In this tutorial, we will cover:

- Convolutional layers
- Pooling layers
- Network architecture
- Spatial classification with fully-convolutional nets
- Residual nets

In [1]:
# Setup
%matplotlib inline
import os
import sys
import torch
import torchvision
import matplotlib.pyplot as plt

plt.rcParams['font.size'] = 20
data_dir = os.path.expanduser('~/.pytorch-datasets')

## Theory Reminders

### Multilayer Perceptron (MLP)

#### Model
![img](https://qph.fs.quoracdn.net/main-qimg-330e8b2941bc0164211bbdc7d5c693f3)

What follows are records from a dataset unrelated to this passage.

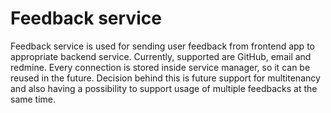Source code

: # Feedback service

Feedback service is used for sending user feedback from frontend app to appropriate backend service. Currently, supported
are GitHub, email and redmine. Every connection is stored inside service manager, so it can be reused in the future.
Decision behind this is future support for multitenancy and also having a possibility to support usage of multiple
feedbacks at the same time.
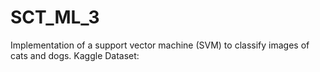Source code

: # SCT_ML_3
Implementation of a support vector machine (SVM) to classify images of cats and dogs. Kaggle Dataset:
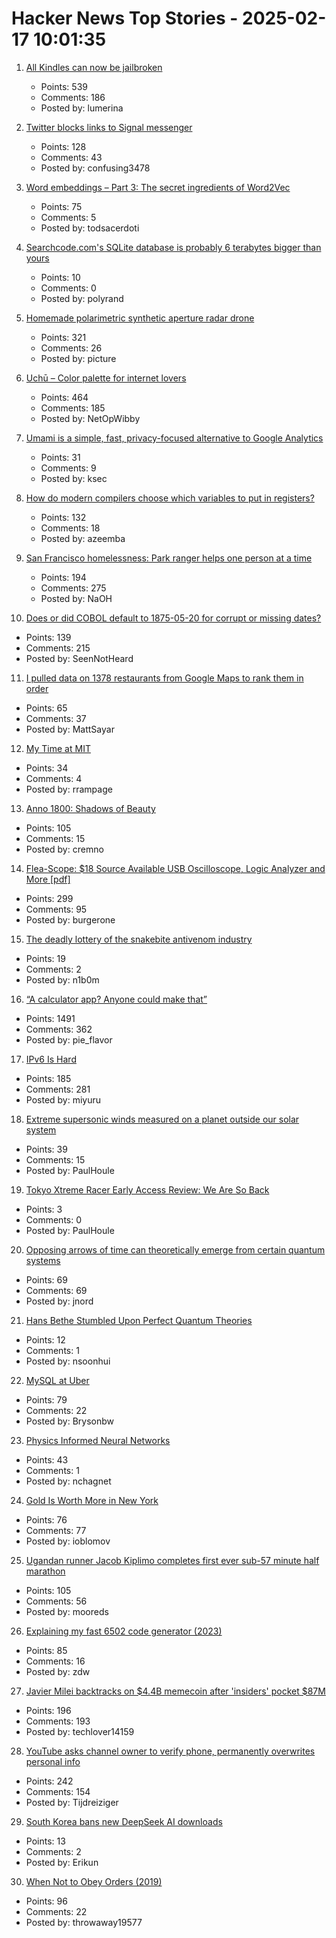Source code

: # Hacker News Top Stories - 2025-02-17 10:01:35

1. [All Kindles can now be jailbroken](https://kindlemodding.org/jailbreaking/WinterBreak/)
   - Points: 539
   - Comments: 186
   - Posted by: lumerina

2. [Twitter blocks links to Signal messenger](https://www.disruptionist.com/p/elon-musks-x-blocks-links-to-signal)
   - Points: 128
   - Comments: 43
   - Posted by: confusing3478

3. [Word embeddings – Part 3: The secret ingredients of Word2Vec](https://www.ruder.io/secret-word2vec/)
   - Points: 75
   - Comments: 5
   - Posted by: todsacerdoti

4. [Searchcode.com's SQLite database is probably 6 terabytes bigger than yours](https://boyter.org/posts/searchcode-bigger-sqlite-than-you/)
   - Points: 10
   - Comments: 0
   - Posted by: polyrand

5. [Homemade polarimetric synthetic aperture radar drone](https://hforsten.com/homemade-polarimetric-synthetic-aperture-radar-drone.html)
   - Points: 321
   - Comments: 26
   - Posted by: picture

6. [Uchū – Color palette for internet lovers](https://uchu.style)
   - Points: 464
   - Comments: 185
   - Posted by: NetOpWibby

7. [Umami is a simple, fast, privacy-focused alternative to Google Analytics](https://github.com/umami-software/umami)
   - Points: 31
   - Comments: 9
   - Posted by: ksec

8. [How do modern compilers choose which variables to put in registers?](https://langdev.stackexchange.com/questions/4325/how-do-modern-compilers-choose-which-variables-to-put-in-registers)
   - Points: 132
   - Comments: 18
   - Posted by: azeemba

9. [San Francisco homelessness: Park ranger helps one person at a time](https://sfstandard.com/2025/02/08/golden-gate-park-ranger-homelessness/)
   - Points: 194
   - Comments: 275
   - Posted by: NaOH

10. [Does or did COBOL default to 1875-05-20 for corrupt or missing dates?](https://retrocomputing.stackexchange.com/questions/31288/does-or-did-cobol-default-to-1875-05-20-for-corrupt-or-missing-dates)
   - Points: 139
   - Comments: 215
   - Posted by: SeenNotHeard

11. [I pulled data on 1378 restaurants from Google Maps to rank them in order](https://mattsayar.com/ranking-the-best-restaurants-in-colorado-springs/)
   - Points: 65
   - Comments: 37
   - Posted by: MattSayar

12. [My Time at MIT](http://muratbuffalo.blogspot.com/2025/02/my-time-at-mit.html)
   - Points: 34
   - Comments: 4
   - Posted by: rrampage

13. [Anno 1800: Shadows of Beauty](https://simonschreibt.de/gat/anno-1800-shadows-of-beauty/)
   - Points: 105
   - Comments: 15
   - Posted by: cremno

14. [Flea-Scope: $18 Source Available USB Oscilloscope, Logic Analyzer and More [pdf]](https://rtestardi.github.io/usbte/flea-scope.pdf)
   - Points: 299
   - Comments: 95
   - Posted by: burgerone

15. [The deadly lottery of the snakebite antivenom industry](https://www.theguardian.com/global-development/2025/feb/13/its-a-cowboy-show-out-there-the-deadly-lottery-of-the-snakebite-antivenom-industry)
   - Points: 19
   - Comments: 2
   - Posted by: n1b0m

16. [“A calculator app? Anyone could make that”](https://chadnauseam.com/coding/random/calculator-app)
   - Points: 1491
   - Comments: 362
   - Posted by: pie_flavor

17. [IPv6 Is Hard](https://techlog.jenslink.net/posts/ipv6-is-hard/)
   - Points: 185
   - Comments: 281
   - Posted by: miyuru

18. [Extreme supersonic winds measured on a planet outside our solar system](https://phys.org/news/2025-01-extreme-supersonic-planet-solar.html)
   - Points: 39
   - Comments: 15
   - Posted by: PaulHoule

19. [Tokyo Xtreme Racer Early Access Review: We Are So Back](https://www.thedrive.com/news/tokyo-xtreme-racer-early-access-review)
   - Points: 3
   - Comments: 0
   - Posted by: PaulHoule

20. [Opposing arrows of time can theoretically emerge from certain quantum systems](https://www.surrey.ac.uk/news/physicists-uncover-evidence-two-arrows-time-emerging-quantum-realm)
   - Points: 69
   - Comments: 69
   - Posted by: jnord

21. [Hans Bethe Stumbled Upon Perfect Quantum Theories](https://www.quantamagazine.org/how-hans-bethe-stumbled-upon-perfect-quantum-theories-20250212/)
   - Points: 12
   - Comments: 1
   - Posted by: nsoonhui

22. [MySQL at Uber](https://www.uber.com/blog/mysql-at-uber/?uclick_id=8d2a6f71-8db1-4c60-b724-fc9bd70cd9fd)
   - Points: 79
   - Comments: 22
   - Posted by: Brysonbw

23. [Physics Informed Neural Networks](https://nchagnet.pages.dev/blog/physics-informed-neural-networks/)
   - Points: 43
   - Comments: 1
   - Posted by: nchagnet

24. [Gold Is Worth More in New York](https://www.bloomberg.com/opinion/articles/2025-02-13/gold-is-worth-more-in-new-york)
   - Points: 76
   - Comments: 77
   - Posted by: ioblomov

25. [Ugandan runner Jacob Kiplimo completes first ever sub-57 minute half marathon](https://www.cnn.com/2025/02/16/sport/jacob-kiplimo-smashes-half-marathon-record-spt-intl/index.html)
   - Points: 105
   - Comments: 56
   - Posted by: mooreds

26. [Explaining my fast 6502 code generator (2023)](https://pubby.games/codegen.html)
   - Points: 85
   - Comments: 16
   - Posted by: zdw

27. [Javier Milei backtracks on $4.4B memecoin after 'insiders' pocket $87M](https://www.coindesk.com/business/2025/02/15/javier-milei-backtracks-on-usd4-4b-memecoin-after-insiders-pocket-usd87m)
   - Points: 196
   - Comments: 193
   - Posted by: techlover14159

28. [YouTube asks channel owner to verify phone, permanently overwrites personal info](https://old.reddit.com/r/VirtualYoutubers/comments/1iqmul1/if_you_have_a_moment_i_need_your_help/)
   - Points: 242
   - Comments: 154
   - Posted by: Tijdreiziger

29. [South Korea bans new DeepSeek AI downloads](https://www.bbc.com/news/articles/clyzym0vn8go)
   - Points: 13
   - Comments: 2
   - Posted by: Erikun

30. [When Not to Obey Orders (2019)](https://warontherocks.com/2019/07/when-not-to-obey-orders/)
   - Points: 96
   - Comments: 22
   - Posted by: throwaway19577

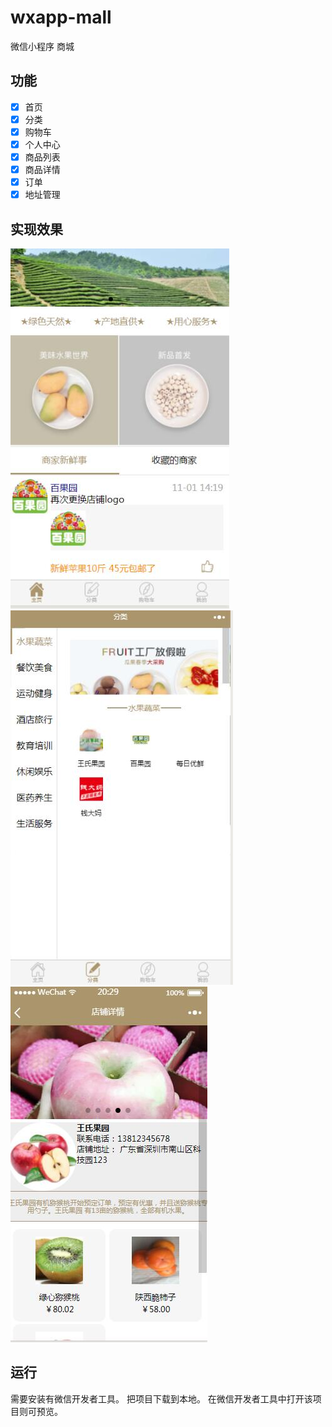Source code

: # wxapp-mall
微信小程序 商城



## 功能
- [x] 首页
- [x] 分类
- [x] 购物车
- [x] 个人中心
- [x] 商品列表
- [x] 商品详情
- [x] 订单
- [x] 地址管理

## 实现效果
![image](https://raw.githubusercontent.com/chinabluewu/douyamall/master/image/home.jpg) 
![image](https://raw.githubusercontent.com/chinabluewu/douyamall/master/image/cate.jpg) 
![image](https://raw.githubusercontent.com/chinabluewu/douyamall/master/image/shopdetail.jpg) 


## 运行
需要安装有微信开发者工具。
把项目下载到本地。
在微信开发者工具中打开该项目则可预览。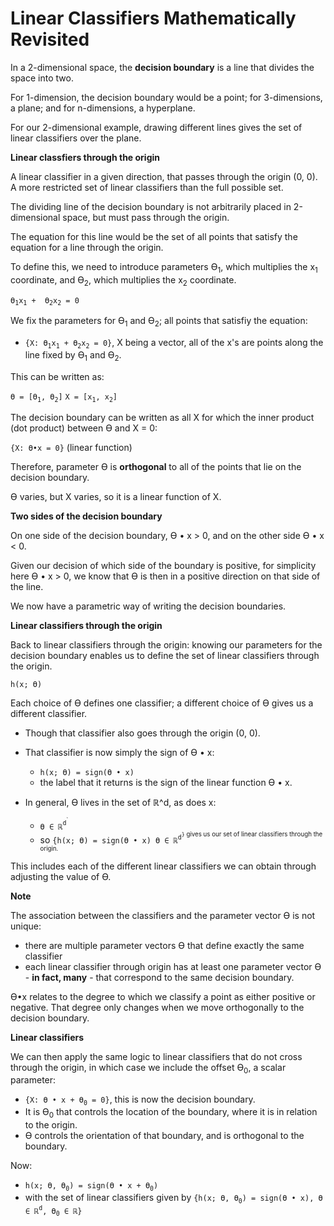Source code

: # Linear Classifiers Mathematically Revisited

In a 2-dimensional space, the **decision boundary** is a line that divides the space into two.

For 1-dimension, the decision boundary would be a point; for 3-dimensions, a plane; and for n-dimensions, a hyperplane.

For our 2-dimensional example, drawing different lines gives the set of linear classifiers over the plane.

**Linear classfiers through the origin**

A linear classifier in a given direction, that passes through the origin (0, 0). A more restricted set of linear classifiers than the full possible set.

The dividing line of the decision boundary is not arbitrarily placed in 2-dimensional space, but must pass through the origin.

The equation for this line would be the set of all points that satisfy the equation for a line through the origin.

To define this, we need to introduce parameters ϴ<sub>1</sub>, which multiplies the x<sub>1</sub> coordinate, and ϴ<sub>2</sub>, which multiplies the x<sub>2</sub> coordinate.

`ϴ`<sub>`1`</sub>`x`<sub>`1`</sub>` +  ϴ`<sub>`2`</sub>`x`<sub>`2`</sub>` = 0`

We fix the parameters for ϴ<sub>1</sub> and ϴ<sub>2</sub>; all points that satisfiy the equation:

- `{X: ϴ`<sub>`1`</sub>`x`<sub>`1`</sub>` + ϴ`<sub>`2`</sub>`x`<sub>`2`</sub>` = 0}`, X being a vector, all of the x's are points along the line fixed by ϴ<sub>1</sub> and ϴ<sub>2</sub>.

This can be written as:

`ϴ = [ϴ`<sub>`1`</sub>`, ϴ`<sub>`2`</sub>`]`
`X = [x`<sub>`1`</sub>`, x`<sub>`2`</sub>`]`

The decision boundary can be written as all X for which the inner product (dot product) between ϴ and X = 0:

`{X: ϴ•x = 0}` (linear function)

Therefore, parameter ϴ is **orthogonal** to all of the points that lie on the decision boundary.

ϴ varies, but X varies, so it is a linear function of X.

**Two sides of the decision boundary**

On one side of the decision boundary, ϴ • x > 0, and on the other side ϴ • x < 0.

Given our decision of which side of the boundary is positive, for simplicity here ϴ • x > 0, we know that ϴ is then in a positive direction on that side of the line.

We now have a parametric way of writing the decision boundaries.

**Linear classifiers through the origin**

Back to linear classifiers through the origin: knowing our parameters for the decision boundary enables us to define the set of linear classifiers through the origin.

`h(x; ϴ)`

Each choice of ϴ defines one classifier; a different choice of ϴ gives us a different classifier.

- Though that classifier also goes through the origin (0, 0).

- That classifier is now simply the sign of ϴ • x:

  - `h(x; ϴ) = sign(ϴ • x)`
  - the label that it returns is the sign of the linear function ϴ • x.

- In general, ϴ lives in the set of ℝ^d, as does x:
  - `ϴ ∈ ℝ`<sup>`d`<sup>`
  - so `{h(x; ϴ) = sign(ϴ • x) ϴ ∈ ℝ`<sup>`d`<sup>`}` gives us our set of linear classifiers through the origin.

This includes each of the different linear classifiers we can obtain through adjusting the value of ϴ.

**Note**

The association between the classifiers and the parameter vector ϴ is not unique:

- there are multiple parameter vectors ϴ that define exactly the same classifier
- each linear classifier through origin has at least one parameter vector ϴ - **in fact, many** - that correspond to the same decision boundary.

ϴ•x relates to the degree to which we classify a point as either positive or negative. That degree only changes when we move orthogonally to the decision boundary.

**Linear classifiers**

We can then apply the same logic to linear classifiers that do not cross through the origin, in which case we include the offset ϴ<sub>0</sub>, a scalar parameter:

- `{X: ϴ • x + ϴ`<sub>`0`</sub>` = 0}`, this is now the decision boundary.
- It is ϴ<sub>0</sub> that controls the location of the boundary, where it is in relation to the origin.
- ϴ controls the orientation of that boundary, and is orthogonal to the boundary.

Now:

- `h(x; ϴ, ϴ`<sub>`0`</sub>`) = sign(ϴ • x + ϴ`<sub>`0`</sub>`)`
- with the set of linear classifiers given by `{h(x; ϴ, ϴ`<sub>`0`</sub>`) = sign(ϴ • x), ϴ ∈ ℝ`<sup>`d`</sup>`, ϴ`<sub>`0`</sub>` ∈ ℝ}`

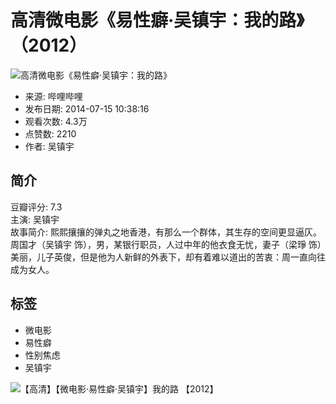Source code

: # 高清微电影《易性癖·吴镇宇：我的路》（2012）

![高清微电影《易性癖·吴镇宇：我的路》](//i0.hdslb.com/bfs/archive/f452e1e34669fea53eea4b3afd5d5be5cb3ed611.jpg@100w_100h_1c.webp)

- 来源: 哔哩哔哩
- 发布日期: 2014-07-15 10:38:16
- 观看次数: 4.3万
- 点赞数: 2210
- 作者: 吴镇宇

## 简介

豆瓣评分: 7.3  
主演: 吴镇宇  
故事简介: 熙熙攘攘的弹丸之地香港，有那么一个群体，其生存的空间更显逼仄。周国才（吴镇宇 饰），男，某银行职员，人过中年的他衣食无忧，妻子（梁琤 饰）美丽，儿子英俊，但是他为人新鲜的外表下，却有着难以道出的苦衷：周一直向往成为女人。

## 标签
- 微电影
- 易性癖
- 性别焦虑
- 吴镇宇

![【高清】【微电影·易性癖·吴镇宇】我的路 【2012】](//i0.hdslb.com/bfs/archive/f452e1e34669fea53eea4b3afd5d5be5cb3ed611.jpg@518w_290h_1c_!web-video-share-cover.webp)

Composed of multiple **layers**.

Each layer $j$ consists of $n_j$ regular perceptrons ("neurons") which calculate:
$$
\vec{y}_j = \varphi\left( \mat{W}_j \vec{y}_{j-1} + \vec{b}_j \right),~
\mat{W}_j\in\set{R}^{n_{j}\times n_{j-1}},~ \vec{b}_j\in\set{R}^{n_j}.
$$

- Note that both input and output are **vetors**. We can think of the above equation as describing a layer of **multiple perceptrons**.
- We'll henceforth refer to such layers as **fully-connected** or FC layers.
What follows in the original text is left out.